*** Opening of INFORMATION PROVIDED ***

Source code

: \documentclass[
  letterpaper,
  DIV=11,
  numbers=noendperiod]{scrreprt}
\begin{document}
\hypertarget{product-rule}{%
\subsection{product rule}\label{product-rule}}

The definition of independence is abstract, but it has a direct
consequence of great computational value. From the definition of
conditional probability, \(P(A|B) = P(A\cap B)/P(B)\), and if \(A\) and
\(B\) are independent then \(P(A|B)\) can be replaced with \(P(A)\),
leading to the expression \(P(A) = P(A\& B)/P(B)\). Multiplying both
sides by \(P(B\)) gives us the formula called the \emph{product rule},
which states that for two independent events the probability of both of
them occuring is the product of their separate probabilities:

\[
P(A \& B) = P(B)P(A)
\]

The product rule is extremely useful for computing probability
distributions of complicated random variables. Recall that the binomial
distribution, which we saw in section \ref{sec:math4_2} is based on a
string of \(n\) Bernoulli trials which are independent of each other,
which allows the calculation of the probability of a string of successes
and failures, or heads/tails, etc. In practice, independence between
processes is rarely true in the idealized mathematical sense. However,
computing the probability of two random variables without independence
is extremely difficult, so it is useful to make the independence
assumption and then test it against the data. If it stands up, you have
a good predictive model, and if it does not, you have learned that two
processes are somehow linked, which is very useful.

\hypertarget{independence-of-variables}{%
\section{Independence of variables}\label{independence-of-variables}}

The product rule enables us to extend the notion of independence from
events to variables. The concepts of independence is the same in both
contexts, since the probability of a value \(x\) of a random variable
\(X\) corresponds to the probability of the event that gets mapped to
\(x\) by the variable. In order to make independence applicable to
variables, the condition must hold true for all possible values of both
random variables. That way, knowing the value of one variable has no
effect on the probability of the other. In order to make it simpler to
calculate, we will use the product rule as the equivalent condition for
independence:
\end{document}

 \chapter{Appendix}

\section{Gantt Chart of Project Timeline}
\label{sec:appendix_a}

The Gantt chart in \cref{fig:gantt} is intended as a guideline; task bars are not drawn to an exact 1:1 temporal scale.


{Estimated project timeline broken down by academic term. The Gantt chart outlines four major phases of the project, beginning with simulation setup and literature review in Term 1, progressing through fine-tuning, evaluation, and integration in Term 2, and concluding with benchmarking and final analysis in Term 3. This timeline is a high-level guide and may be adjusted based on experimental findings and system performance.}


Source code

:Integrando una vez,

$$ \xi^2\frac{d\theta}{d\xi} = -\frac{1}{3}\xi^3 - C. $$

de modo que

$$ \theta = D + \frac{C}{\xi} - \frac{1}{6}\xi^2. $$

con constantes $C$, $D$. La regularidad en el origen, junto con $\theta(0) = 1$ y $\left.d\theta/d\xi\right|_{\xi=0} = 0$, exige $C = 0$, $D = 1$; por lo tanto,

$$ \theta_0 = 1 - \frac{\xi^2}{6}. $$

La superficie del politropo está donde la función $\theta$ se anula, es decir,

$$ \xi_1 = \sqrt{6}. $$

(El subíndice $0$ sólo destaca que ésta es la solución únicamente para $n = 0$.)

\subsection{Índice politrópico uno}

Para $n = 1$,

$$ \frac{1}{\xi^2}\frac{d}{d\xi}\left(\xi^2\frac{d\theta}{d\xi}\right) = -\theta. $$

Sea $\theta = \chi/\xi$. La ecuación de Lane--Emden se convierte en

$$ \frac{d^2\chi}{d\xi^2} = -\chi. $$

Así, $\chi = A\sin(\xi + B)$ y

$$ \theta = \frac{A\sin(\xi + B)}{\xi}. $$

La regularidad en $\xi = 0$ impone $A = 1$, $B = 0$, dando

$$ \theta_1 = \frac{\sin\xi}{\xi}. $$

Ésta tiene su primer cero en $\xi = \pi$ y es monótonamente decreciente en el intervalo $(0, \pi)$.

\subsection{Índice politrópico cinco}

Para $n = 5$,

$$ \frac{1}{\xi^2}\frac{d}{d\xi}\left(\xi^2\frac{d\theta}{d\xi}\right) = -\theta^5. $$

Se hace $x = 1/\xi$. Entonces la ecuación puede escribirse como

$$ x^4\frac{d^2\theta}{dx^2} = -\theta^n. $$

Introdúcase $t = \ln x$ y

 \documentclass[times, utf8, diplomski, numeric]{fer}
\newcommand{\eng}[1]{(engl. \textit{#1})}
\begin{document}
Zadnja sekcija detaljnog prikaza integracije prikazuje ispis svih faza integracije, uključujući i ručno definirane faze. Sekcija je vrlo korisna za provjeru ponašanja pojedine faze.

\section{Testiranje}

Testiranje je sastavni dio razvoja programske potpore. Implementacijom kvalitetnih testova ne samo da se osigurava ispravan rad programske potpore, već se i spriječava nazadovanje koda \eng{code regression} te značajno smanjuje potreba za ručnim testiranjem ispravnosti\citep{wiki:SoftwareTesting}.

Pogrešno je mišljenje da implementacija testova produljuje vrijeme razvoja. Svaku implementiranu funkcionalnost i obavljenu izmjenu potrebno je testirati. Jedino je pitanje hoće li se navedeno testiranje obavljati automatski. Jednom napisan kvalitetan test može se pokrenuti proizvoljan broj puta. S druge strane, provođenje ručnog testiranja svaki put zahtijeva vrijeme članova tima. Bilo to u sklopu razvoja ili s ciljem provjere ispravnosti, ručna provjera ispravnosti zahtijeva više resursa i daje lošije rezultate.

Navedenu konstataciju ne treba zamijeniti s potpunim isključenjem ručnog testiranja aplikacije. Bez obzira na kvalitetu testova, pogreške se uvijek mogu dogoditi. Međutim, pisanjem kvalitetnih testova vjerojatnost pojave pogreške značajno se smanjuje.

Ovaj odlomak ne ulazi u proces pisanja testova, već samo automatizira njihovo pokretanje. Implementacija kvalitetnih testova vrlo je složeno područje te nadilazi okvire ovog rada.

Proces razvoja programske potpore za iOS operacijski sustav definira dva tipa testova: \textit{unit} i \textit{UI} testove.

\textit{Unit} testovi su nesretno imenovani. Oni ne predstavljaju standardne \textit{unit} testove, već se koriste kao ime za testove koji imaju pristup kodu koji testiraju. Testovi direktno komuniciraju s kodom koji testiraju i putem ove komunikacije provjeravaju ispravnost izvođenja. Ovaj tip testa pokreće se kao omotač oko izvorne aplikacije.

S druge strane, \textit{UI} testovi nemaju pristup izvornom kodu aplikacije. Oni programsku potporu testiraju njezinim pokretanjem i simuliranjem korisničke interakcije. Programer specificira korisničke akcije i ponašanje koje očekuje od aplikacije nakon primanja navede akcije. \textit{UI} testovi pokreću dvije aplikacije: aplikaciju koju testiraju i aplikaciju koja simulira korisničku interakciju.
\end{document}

*** Close of INFORMATION PROVIDED ***

## TASK DIRECTIONS
The lines to show are those in the data above that include "razvoja".

## ANSWER SPACE
Testiranje je sastavni dio razvoja programske potpore. Implementacijom kvalitetnih testova ne samo da se osigurava ispravan rad programske potpore, već se i spriječava nazadovanje koda \eng{code regression} te značajno smanjuje potreba za ručnim testiranjem ispravnosti\citep{wiki:SoftwareTesting}.
Pogrešno je mišljenje da implementacija testova produljuje vrijeme razvoja. Svaku implementiranu funkcionalnost i obavljenu izmjenu potrebno je testirati. Jedino je pitanje hoće li se navedeno testiranje obavljati automatski. Jednom napisan kvalitetan test može se pokrenuti proizvoljan broj puta. S druge strane, provođenje ručnog testiranja svaki put zahtijeva vrijeme članova tima. Bilo to u sklopu razvoja ili s ciljem provjere ispravnosti, ručna provjera ispravnosti zahtijeva više resursa i daje lošije rezultate.
Proces razvoja programske potpore za iOS operacijski sustav definira dva tipa testova: \textit{unit} i \textit{UI} testove.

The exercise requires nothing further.